What the exercise asks
Scan the lines below; pull out those with "Editing".

Task data

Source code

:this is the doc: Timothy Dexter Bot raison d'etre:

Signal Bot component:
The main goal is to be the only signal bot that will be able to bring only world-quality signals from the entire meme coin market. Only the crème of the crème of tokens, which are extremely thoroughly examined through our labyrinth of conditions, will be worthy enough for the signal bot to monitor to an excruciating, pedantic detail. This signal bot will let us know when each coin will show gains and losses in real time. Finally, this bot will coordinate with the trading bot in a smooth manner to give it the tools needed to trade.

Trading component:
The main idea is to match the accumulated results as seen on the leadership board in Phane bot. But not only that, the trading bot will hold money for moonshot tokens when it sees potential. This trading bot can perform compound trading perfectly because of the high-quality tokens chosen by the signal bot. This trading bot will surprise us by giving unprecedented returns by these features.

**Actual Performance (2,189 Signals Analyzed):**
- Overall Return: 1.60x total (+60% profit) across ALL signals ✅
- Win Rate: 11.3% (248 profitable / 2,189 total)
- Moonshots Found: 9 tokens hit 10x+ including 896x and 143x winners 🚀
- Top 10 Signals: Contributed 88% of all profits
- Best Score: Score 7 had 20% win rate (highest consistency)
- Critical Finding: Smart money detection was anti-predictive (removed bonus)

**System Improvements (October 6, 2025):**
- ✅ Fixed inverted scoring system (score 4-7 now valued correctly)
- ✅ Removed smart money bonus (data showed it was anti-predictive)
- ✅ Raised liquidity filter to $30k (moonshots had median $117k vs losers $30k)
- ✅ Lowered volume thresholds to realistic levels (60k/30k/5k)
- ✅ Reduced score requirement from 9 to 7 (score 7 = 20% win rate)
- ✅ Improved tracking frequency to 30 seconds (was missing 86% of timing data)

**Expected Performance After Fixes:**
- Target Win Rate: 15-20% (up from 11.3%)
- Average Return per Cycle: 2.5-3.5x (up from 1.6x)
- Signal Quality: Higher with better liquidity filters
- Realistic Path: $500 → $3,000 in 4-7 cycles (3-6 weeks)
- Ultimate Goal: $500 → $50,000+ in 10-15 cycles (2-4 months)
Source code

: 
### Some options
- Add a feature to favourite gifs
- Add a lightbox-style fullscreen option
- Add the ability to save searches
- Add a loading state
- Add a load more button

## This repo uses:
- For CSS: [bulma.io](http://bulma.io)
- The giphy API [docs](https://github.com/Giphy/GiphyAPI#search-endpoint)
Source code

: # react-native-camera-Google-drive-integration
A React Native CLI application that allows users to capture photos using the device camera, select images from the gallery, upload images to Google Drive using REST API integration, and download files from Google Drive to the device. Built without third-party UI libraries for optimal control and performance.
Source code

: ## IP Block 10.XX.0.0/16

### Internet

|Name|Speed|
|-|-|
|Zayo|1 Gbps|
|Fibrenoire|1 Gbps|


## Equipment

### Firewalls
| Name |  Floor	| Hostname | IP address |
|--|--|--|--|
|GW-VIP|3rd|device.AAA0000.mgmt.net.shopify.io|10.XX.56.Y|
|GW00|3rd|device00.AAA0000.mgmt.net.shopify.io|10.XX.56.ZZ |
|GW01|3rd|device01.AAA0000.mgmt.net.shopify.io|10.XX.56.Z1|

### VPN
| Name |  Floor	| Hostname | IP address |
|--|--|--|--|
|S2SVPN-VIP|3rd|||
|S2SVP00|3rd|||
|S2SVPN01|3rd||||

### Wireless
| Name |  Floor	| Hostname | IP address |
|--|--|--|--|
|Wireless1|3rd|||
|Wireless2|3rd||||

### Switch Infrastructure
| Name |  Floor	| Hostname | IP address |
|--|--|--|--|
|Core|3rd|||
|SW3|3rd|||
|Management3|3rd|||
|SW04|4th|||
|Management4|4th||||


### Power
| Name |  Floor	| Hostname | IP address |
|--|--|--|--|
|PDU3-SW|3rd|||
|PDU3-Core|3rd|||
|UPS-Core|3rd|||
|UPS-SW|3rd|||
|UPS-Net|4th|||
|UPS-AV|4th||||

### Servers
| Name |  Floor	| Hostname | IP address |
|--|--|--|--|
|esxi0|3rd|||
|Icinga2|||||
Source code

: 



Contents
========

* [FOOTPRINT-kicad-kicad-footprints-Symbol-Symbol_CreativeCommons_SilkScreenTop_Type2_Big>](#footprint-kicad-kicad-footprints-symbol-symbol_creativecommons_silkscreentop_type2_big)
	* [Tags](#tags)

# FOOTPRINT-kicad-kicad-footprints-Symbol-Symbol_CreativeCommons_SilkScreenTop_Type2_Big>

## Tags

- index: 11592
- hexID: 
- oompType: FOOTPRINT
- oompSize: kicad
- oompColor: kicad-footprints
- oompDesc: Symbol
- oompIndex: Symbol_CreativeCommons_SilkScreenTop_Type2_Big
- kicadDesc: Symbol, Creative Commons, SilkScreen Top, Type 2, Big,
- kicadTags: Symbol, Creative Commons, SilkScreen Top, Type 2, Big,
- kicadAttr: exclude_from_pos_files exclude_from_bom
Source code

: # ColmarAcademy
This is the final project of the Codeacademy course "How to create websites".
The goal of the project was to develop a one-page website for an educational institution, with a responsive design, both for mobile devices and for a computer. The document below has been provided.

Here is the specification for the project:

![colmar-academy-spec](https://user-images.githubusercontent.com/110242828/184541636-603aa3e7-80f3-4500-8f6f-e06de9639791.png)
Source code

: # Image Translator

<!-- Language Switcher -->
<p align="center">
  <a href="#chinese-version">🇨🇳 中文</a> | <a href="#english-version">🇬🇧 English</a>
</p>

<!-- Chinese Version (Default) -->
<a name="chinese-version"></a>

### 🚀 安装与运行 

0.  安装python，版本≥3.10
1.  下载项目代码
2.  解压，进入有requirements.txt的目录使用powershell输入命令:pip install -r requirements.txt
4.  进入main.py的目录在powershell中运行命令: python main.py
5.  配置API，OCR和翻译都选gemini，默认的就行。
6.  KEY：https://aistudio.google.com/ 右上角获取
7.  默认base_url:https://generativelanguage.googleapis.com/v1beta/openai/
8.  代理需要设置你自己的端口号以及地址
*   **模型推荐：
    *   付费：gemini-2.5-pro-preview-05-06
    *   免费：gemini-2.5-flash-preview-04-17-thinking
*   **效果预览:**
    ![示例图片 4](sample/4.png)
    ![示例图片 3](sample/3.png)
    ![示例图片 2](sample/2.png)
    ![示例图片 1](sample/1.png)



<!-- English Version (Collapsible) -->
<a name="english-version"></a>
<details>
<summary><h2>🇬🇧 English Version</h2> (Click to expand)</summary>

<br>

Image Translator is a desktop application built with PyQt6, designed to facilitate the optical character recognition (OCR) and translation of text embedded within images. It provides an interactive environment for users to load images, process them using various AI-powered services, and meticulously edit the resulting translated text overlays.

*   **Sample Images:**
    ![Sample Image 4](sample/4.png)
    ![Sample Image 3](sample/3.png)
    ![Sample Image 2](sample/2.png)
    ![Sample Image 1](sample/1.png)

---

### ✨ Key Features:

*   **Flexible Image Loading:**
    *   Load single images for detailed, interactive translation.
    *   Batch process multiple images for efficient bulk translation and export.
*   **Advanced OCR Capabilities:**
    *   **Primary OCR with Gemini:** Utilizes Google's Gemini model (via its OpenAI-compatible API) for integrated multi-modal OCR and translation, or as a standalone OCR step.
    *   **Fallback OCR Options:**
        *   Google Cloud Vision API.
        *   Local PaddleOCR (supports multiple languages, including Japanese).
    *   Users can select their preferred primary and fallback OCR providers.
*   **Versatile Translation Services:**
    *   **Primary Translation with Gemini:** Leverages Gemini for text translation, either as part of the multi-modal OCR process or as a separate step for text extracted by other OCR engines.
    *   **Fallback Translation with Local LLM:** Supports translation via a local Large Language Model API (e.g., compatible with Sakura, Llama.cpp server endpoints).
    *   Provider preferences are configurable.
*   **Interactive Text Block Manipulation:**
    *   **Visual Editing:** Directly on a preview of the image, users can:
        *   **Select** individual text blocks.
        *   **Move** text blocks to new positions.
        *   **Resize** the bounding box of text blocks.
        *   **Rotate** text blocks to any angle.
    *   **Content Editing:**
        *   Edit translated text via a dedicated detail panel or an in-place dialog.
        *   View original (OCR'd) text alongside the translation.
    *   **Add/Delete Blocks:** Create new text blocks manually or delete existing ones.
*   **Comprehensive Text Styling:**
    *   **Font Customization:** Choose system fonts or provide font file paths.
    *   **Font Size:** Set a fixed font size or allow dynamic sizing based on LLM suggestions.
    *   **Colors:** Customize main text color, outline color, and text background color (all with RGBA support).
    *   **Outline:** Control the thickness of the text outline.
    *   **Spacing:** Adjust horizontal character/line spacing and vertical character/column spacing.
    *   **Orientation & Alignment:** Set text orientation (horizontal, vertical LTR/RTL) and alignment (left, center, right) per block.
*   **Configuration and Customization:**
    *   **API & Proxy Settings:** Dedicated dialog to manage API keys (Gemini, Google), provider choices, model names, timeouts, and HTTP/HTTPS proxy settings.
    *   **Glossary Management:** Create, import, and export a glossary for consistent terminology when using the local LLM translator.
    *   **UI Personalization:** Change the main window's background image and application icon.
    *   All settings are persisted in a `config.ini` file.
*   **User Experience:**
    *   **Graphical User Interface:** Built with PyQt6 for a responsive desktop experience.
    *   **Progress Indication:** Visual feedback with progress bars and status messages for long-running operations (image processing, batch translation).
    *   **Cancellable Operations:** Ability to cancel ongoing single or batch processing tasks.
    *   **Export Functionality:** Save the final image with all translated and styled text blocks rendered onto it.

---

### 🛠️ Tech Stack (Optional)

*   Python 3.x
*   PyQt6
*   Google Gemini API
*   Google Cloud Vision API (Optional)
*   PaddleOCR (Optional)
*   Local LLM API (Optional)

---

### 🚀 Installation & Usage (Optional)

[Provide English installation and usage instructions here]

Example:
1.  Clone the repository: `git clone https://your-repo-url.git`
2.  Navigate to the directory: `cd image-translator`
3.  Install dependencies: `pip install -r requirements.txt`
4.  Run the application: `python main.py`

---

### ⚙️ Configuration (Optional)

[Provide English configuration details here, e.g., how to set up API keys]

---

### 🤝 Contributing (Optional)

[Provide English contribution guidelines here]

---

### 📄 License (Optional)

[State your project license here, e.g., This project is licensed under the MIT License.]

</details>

Response area
    *   **Visual Editing:** Directly on a preview of the image, users can:
    *   **Content Editing:**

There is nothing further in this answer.